More than 400,000 cases of Clostridioides difficile infection (CDI) and nearly 30,000 deaths from C. difficile-associated diarrhea are reported annually in the US. In the past, efforts to limit transmission have focused on isolating patients with symptomatic C. difficile-associated diarrhea. Sarah Baron, MD, MS, and colleagues came to new hypothesis while witnessing the infection in hospitals. For a study published in Infection Control & Hospital Epidemiology, the researchers sought to better understand the transmission and prevalence of C. difficile through determining the number of asymptomatic patients admitted to the hospital already carrying C. difficile and how frequently these patients develop symptomatic infections.
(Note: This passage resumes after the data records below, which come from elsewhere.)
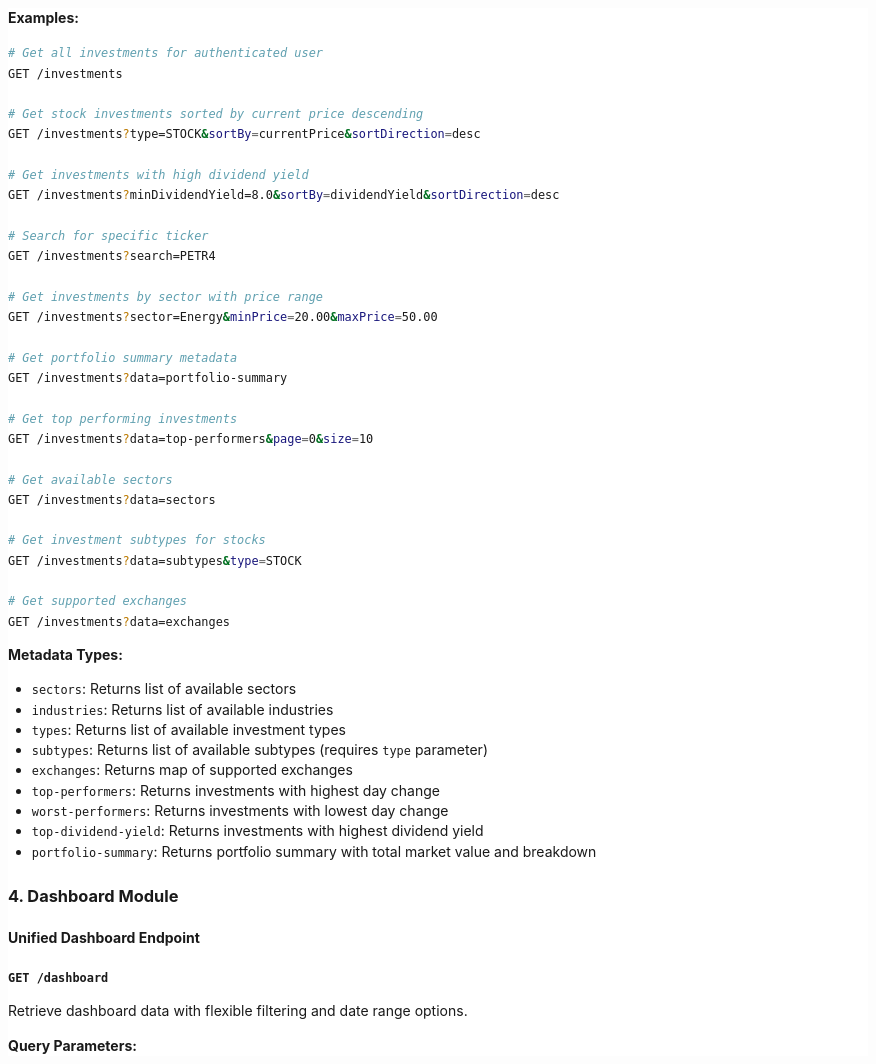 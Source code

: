 **Examples:**
```bash
# Get all investments for authenticated user
GET /investments

# Get stock investments sorted by current price descending
GET /investments?type=STOCK&sortBy=currentPrice&sortDirection=desc

# Get investments with high dividend yield
GET /investments?minDividendYield=8.0&sortBy=dividendYield&sortDirection=desc

# Search for specific ticker
GET /investments?search=PETR4

# Get investments by sector with price range
GET /investments?sector=Energy&minPrice=20.00&maxPrice=50.00

# Get portfolio summary metadata
GET /investments?data=portfolio-summary

# Get top performing investments
GET /investments?data=top-performers&page=0&size=10

# Get available sectors
GET /investments?data=sectors

# Get investment subtypes for stocks
GET /investments?data=subtypes&type=STOCK

# Get supported exchanges
GET /investments?data=exchanges
```

**Metadata Types:**
- `sectors`: Returns list of available sectors
- `industries`: Returns list of available industries
- `types`: Returns list of available investment types
- `subtypes`: Returns list of available subtypes (requires `type` parameter)
- `exchanges`: Returns map of supported exchanges
- `top-performers`: Returns investments with highest day change
- `worst-performers`: Returns investments with lowest day change
- `top-dividend-yield`: Returns investments with highest dividend yield
- `portfolio-summary`: Returns portfolio summary with total market value and breakdown

### 4. Dashboard Module

#### Unified Dashboard Endpoint
**`GET /dashboard`**

Retrieve dashboard data with flexible filtering and date range options.

**Query Parameters:**
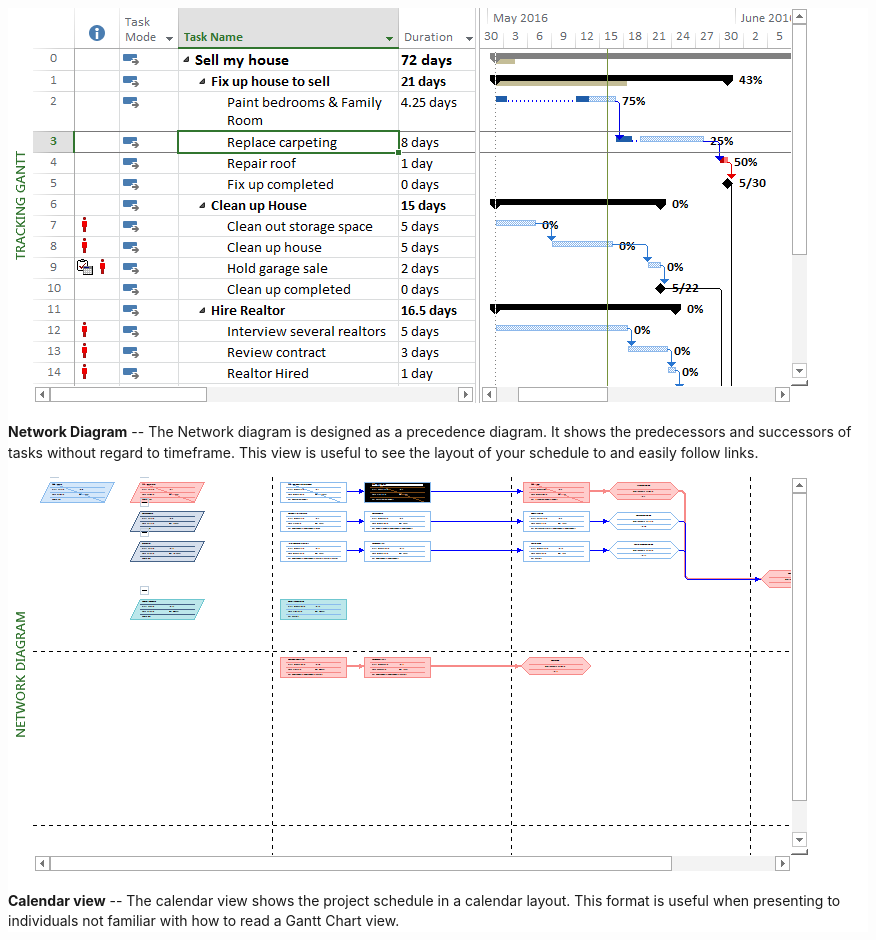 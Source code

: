 ![Tracking Gantt View.](../assets/2-9.png)

**Network Diagram** -- The Network diagram is designed as a precedence diagram.
It shows the predecessors and successors of tasks without regard to timeframe.
This view is useful to see the layout of your schedule to and easily follow
links.

![Network Diagram View.](../assets/2-10.png)

**Calendar view** -- The calendar view shows the project schedule in a calendar
layout. This format is useful when presenting to individuals not familiar with
how to read a Gantt Chart view.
The study team conducted a prospective cohort study, sampling patients at a large urban hospital between 2017 and 2018. To confirm indications from previous studies that nursing facility residents are at an increased risk of C. difficile infection, Dr. Baron and colleagues selected participants from the community and patients from nursing facilities at a 1:4 ratio. Participants were given a noninvasive perirectal swabbing within 24 hours of hospital admission, with specimens processed the same day, incubating the specimen in a meat broth for 48-72 hours, and then repeating the tests. All participants did not report diarrhea and were followed for 6 months or until death.
The prevalence of asymptomatic C. difficile carriers was 9.6%, including 10.2% of nursing facility and 7.7% of community patients. Prevalence of C. difficile detection was increased in the 45% of patients who had soiled test swabs (odds ratio 2.7), when compare with those who did not. Among carriers identified during testing, 38.1% were subsequently diagnosed with symptomatic CDI within 6 months, compared with only 2.0% of non-carriers.
“I cannot stress the finding enough,” emphasizes Dr. Baron, “that patients who carry C. difficile are much more likely to proceed to symptomatic C. difficile infection. This could change how we consider identifying carriers, protecting non-carriers through isolation and environmental cleaning, and protecting carriers from symptomatic infections via antimicrobial stewardship.”